▸ DATA EXCERPTS
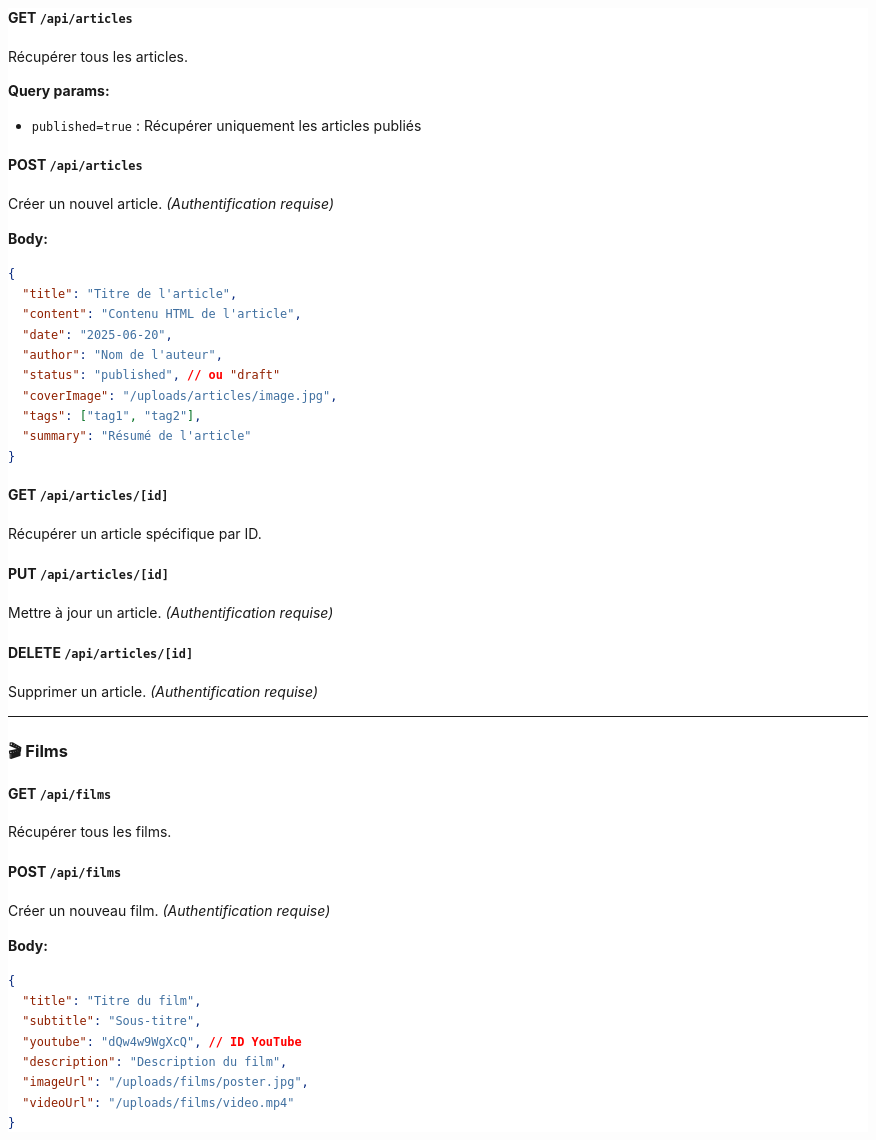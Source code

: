 #### GET `/api/articles`
Récupérer tous les articles.

**Query params:**
- `published=true` : Récupérer uniquement les articles publiés

#### POST `/api/articles`
Créer un nouvel article. *(Authentification requise)*

**Body:**
```json
{
  "title": "Titre de l'article",
  "content": "Contenu HTML de l'article",
  "date": "2025-06-20",
  "author": "Nom de l'auteur",
  "status": "published", // ou "draft"
  "coverImage": "/uploads/articles/image.jpg",
  "tags": ["tag1", "tag2"],
  "summary": "Résumé de l'article"
}
```

#### GET `/api/articles/[id]`
Récupérer un article spécifique par ID.

#### PUT `/api/articles/[id]`
Mettre à jour un article. *(Authentification requise)*

#### DELETE `/api/articles/[id]`
Supprimer un article. *(Authentification requise)*

---

### 🎬 Films

#### GET `/api/films`
Récupérer tous les films.

#### POST `/api/films`
Créer un nouveau film. *(Authentification requise)*

**Body:**
```json
{
  "title": "Titre du film",
  "subtitle": "Sous-titre",
  "youtube": "dQw4w9WgXcQ", // ID YouTube
  "description": "Description du film",
  "imageUrl": "/uploads/films/poster.jpg",
  "videoUrl": "/uploads/films/video.mp4"
}
```
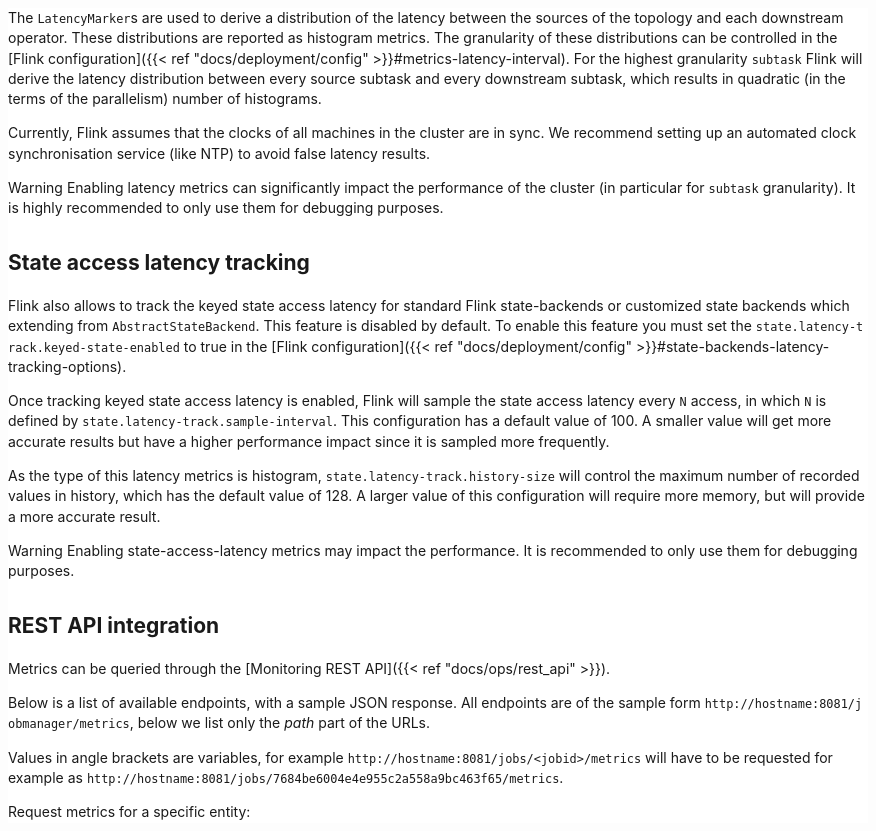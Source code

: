 The `LatencyMarker`s are used to derive a distribution of the latency between the sources of the topology and each
downstream operator. These distributions are reported as histogram metrics. The granularity of these distributions can
be controlled in the [Flink configuration]({{< ref "docs/deployment/config" >}}#metrics-latency-interval). For the highest
granularity `subtask` Flink will derive the latency distribution between every source subtask and every downstream
subtask, which results in quadratic (in the terms of the parallelism) number of histograms.

Currently, Flink assumes that the clocks of all machines in the cluster are in sync. We recommend setting
up an automated clock synchronisation service (like NTP) to avoid false latency results.

<span class="label label-danger">Warning</span> Enabling latency metrics can significantly impact the performance
of the cluster (in particular for `subtask` granularity). It is highly recommended to only use them for debugging
purposes.

## State access latency tracking

Flink also allows to track the keyed state access latency for standard Flink state-backends or customized state backends which extending from `AbstractStateBackend`. This feature is disabled by default.
To enable this feature you must set the `state.latency-track.keyed-state-enabled` to true in the [Flink configuration]({{< ref "docs/deployment/config" >}}#state-backends-latency-tracking-options).

Once tracking keyed state access latency is enabled, Flink will sample the state access latency every `N` access, in which `N` is defined by `state.latency-track.sample-interval`.
This configuration has a default value of 100. A smaller value will get more accurate results but have a higher performance impact since it is sampled more frequently.

As the type of this latency metrics is histogram, `state.latency-track.history-size` will control the maximum number of recorded values in history, which has the default value of 128.
A larger value of this configuration will require more memory, but will provide a more accurate result.

<span class="label label-danger">Warning</span> Enabling state-access-latency metrics may impact the performance.
It is recommended to only use them for debugging purposes.

## REST API integration

Metrics can be queried through the [Monitoring REST API]({{< ref "docs/ops/rest_api" >}}).

Below is a list of available endpoints, with a sample JSON response. All endpoints are of the sample form `http://hostname:8081/jobmanager/metrics`, below we list only the *path* part of the URLs.

Values in angle brackets are variables, for example `http://hostname:8081/jobs/<jobid>/metrics` will have to be requested for example as `http://hostname:8081/jobs/7684be6004e4e955c2a558a9bc463f65/metrics`.

Request metrics for a specific entity:
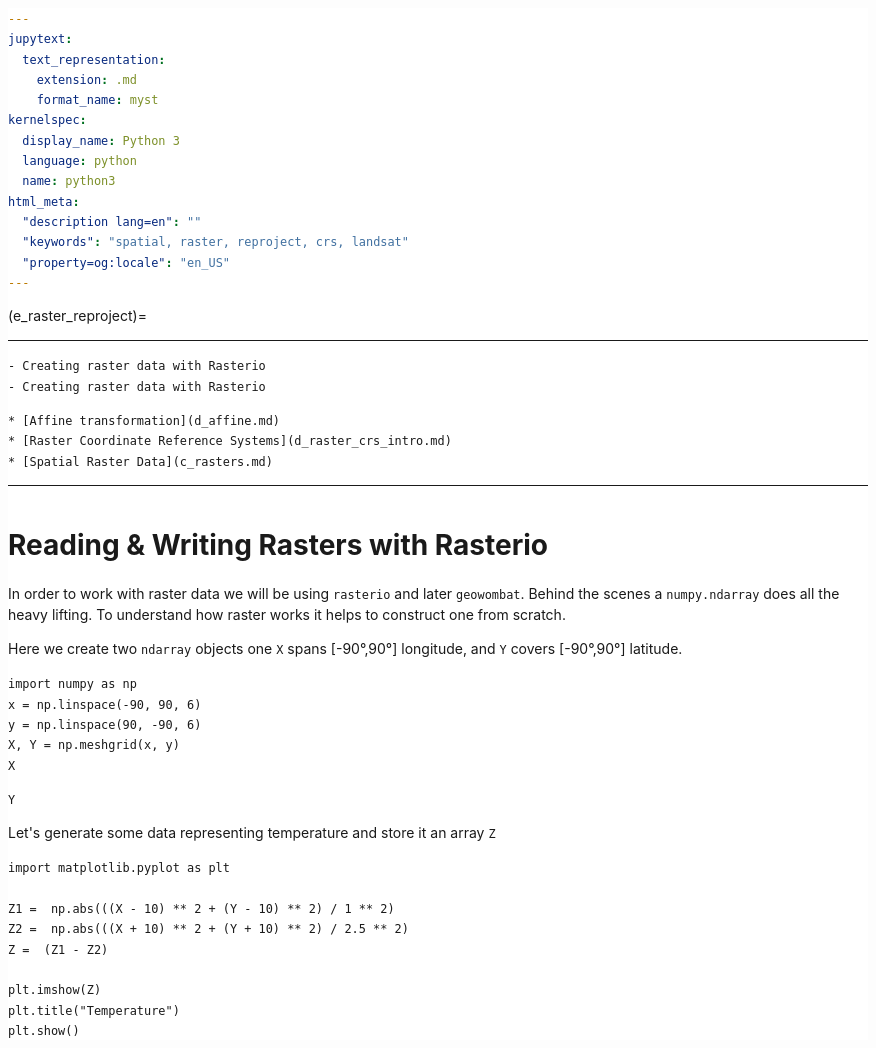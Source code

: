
 ```yaml
---
jupytext:
  text_representation:
    extension: .md
    format_name: myst
kernelspec:
  display_name: Python 3
  language: python
  name: python3
html_meta:
  "description lang=en": ""
  "keywords": "spatial, raster, reproject, crs, landsat"
  "property=og:locale": "en_US"
---
```


(e_raster_reproject)=

----------------
```{admonition} Learning Objectives
- Creating raster data with Rasterio
- Creating raster data with Rasterio
```
```{admonition} Review
* [Affine transformation](d_affine.md)
* [Raster Coordinate Reference Systems](d_raster_crs_intro.md)
* [Spatial Raster Data](c_rasters.md)
```
----------------
 

# Reading & Writing Rasters with Rasterio 
In order to work with raster data we will be using `rasterio` and later `geowombat`. Behind the scenes a `numpy.ndarray` does all the heavy lifting. To understand how raster works it helps to construct one from scratch. 

Here we create two `ndarray` objects one `X` spans [-90&deg;,90&deg;] longitude, and `Y` covers [-90&deg;,90&deg;] latitude. 

 ```{code-cell} ipython3
import numpy as np
x = np.linspace(-90, 90, 6)
y = np.linspace(90, -90, 6)
X, Y = np.meshgrid(x, y)
X
```

```{code-cell} ipython3
Y
```
Let's generate some data representing temperature and store it an array `Z`

```{code-cell} ipython3
import matplotlib.pyplot as plt

Z1 =  np.abs(((X - 10) ** 2 + (Y - 10) ** 2) / 1 ** 2)
Z2 =  np.abs(((X + 10) ** 2 + (Y + 10) ** 2) / 2.5 ** 2)
Z =  (Z1 - Z2)

plt.imshow(Z)
plt.title("Temperature")
plt.show()
```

▸ TASK BRIEF
Pictures are to be excluded; all other material must be transcribed exactly.

▸ COMPLETED TASK
Source code

: #### GET `/api/articles`
Récupérer tous les articles.

**Query params:**
- `published=true` : Récupérer uniquement les articles publiés

#### POST `/api/articles`
Créer un nouvel article. *(Authentification requise)*

**Body:**
```json
{
  "title": "Titre de l'article",
  "content": "Contenu HTML de l'article",
  "date": "2025-06-20",
  "author": "Nom de l'auteur",
  "status": "published", // ou "draft"
  "coverImage": "/uploads/articles/image.jpg",
  "tags": ["tag1", "tag2"],
  "summary": "Résumé de l'article"
}
```

#### GET `/api/articles/[id]`
Récupérer un article spécifique par ID.

#### PUT `/api/articles/[id]`
Mettre à jour un article. *(Authentification requise)*

#### DELETE `/api/articles/[id]`
Supprimer un article. *(Authentification requise)*

---

### 🎬 Films

#### GET `/api/films`
Récupérer tous les films.

#### POST `/api/films`
Créer un nouveau film. *(Authentification requise)*

**Body:**
```json
{
  "title": "Titre du film",
  "subtitle": "Sous-titre",
  "youtube": "dQw4w9WgXcQ", // ID YouTube
  "description": "Description du film",
  "imageUrl": "/uploads/films/poster.jpg",
  "videoUrl": "/uploads/films/video.mp4"
}
```
Source code

: The `LatencyMarker`s are used to derive a distribution of the latency between the sources of the topology and each
downstream operator. These distributions are reported as histogram metrics. The granularity of these distributions can
be controlled in the [Flink configuration]({{< ref "docs/deployment/config" >}}#metrics-latency-interval). For the highest
granularity `subtask` Flink will derive the latency distribution between every source subtask and every downstream
subtask, which results in quadratic (in the terms of the parallelism) number of histograms.

Currently, Flink assumes that the clocks of all machines in the cluster are in sync. We recommend setting
up an automated clock synchronisation service (like NTP) to avoid false latency results.

<span class="label label-danger">Warning</span> Enabling latency metrics can significantly impact the performance
of the cluster (in particular for `subtask` granularity). It is highly recommended to only use them for debugging
purposes.

## State access latency tracking

Flink also allows to track the keyed state access latency for standard Flink state-backends or customized state backends which extending from `AbstractStateBackend`. This feature is disabled by default.
To enable this feature you must set the `state.latency-track.keyed-state-enabled` to true in the [Flink configuration]({{< ref "docs/deployment/config" >}}#state-backends-latency-tracking-options).

Once tracking keyed state access latency is enabled, Flink will sample the state access latency every `N` access, in which `N` is defined by `state.latency-track.sample-interval`.
This configuration has a default value of 100. A smaller value will get more accurate results but have a higher performance impact since it is sampled more frequently.

As the type of this latency metrics is histogram, `state.latency-track.history-size` will control the maximum number of recorded values in history, which has the default value of 128.
A larger value of this configuration will require more memory, but will provide a more accurate result.

<span class="label label-danger">Warning</span> Enabling state-access-latency metrics may impact the performance.
It is recommended to only use them for debugging purposes.

## REST API integration

Metrics can be queried through the [Monitoring REST API]({{< ref "docs/ops/rest_api" >}}).

Below is a list of available endpoints, with a sample JSON response. All endpoints are of the sample form `http://hostname:8081/jobmanager/metrics`, below we list only the *path* part of the URLs.

Values in angle brackets are variables, for example `http://hostname:8081/jobs/<jobid>/metrics` will have to be requested for example as `http://hostname:8081/jobs/7684be6004e4e955c2a558a9bc463f65/metrics`.

Request metrics for a specific entity:
Source code

:
 ```yaml
---
jupytext:
  text_representation:
    extension: .md
    format_name: myst
kernelspec:
  display_name: Python 3
  language: python
  name: python3
html_meta:
  "description lang=en": ""
  "keywords": "spatial, raster, reproject, crs, landsat"
  "property=og:locale": "en_US"
---
```


(e_raster_reproject)=

----------------
```{admonition} Learning Objectives
- Creating raster data with Rasterio
- Creating raster data with Rasterio
```
```{admonition} Review
* [Affine transformation](d_affine.md)
* [Raster Coordinate Reference Systems](d_raster_crs_intro.md)
* [Spatial Raster Data](c_rasters.md)
```
----------------
 

# Reading & Writing Rasters with Rasterio 
In order to work with raster data we will be using `rasterio` and later `geowombat`. Behind the scenes a `numpy.ndarray` does all the heavy lifting. To understand how raster works it helps to construct one from scratch. 

Here we create two `ndarray` objects one `X` spans [-90&deg;,90&deg;] longitude, and `Y` covers [-90&deg;,90&deg;] latitude. 

 ```{code-cell} ipython3
import numpy as np
x = np.linspace(-90, 90, 6)
y = np.linspace(90, -90, 6)
X, Y = np.meshgrid(x, y)
X
```

```{code-cell} ipython3
Y
```
Let's generate some data representing temperature and store it an array `Z`

```{code-cell} ipython3
import matplotlib.pyplot as plt

Z1 =  np.abs(((X - 10) ** 2 + (Y - 10) ** 2) / 1 ** 2)
Z2 =  np.abs(((X + 10) ** 2 + (Y + 10) ** 2) / 2.5 ** 2)
Z =  (Z1 - Z2)

plt.imshow(Z)
plt.title("Temperature")
plt.show()
```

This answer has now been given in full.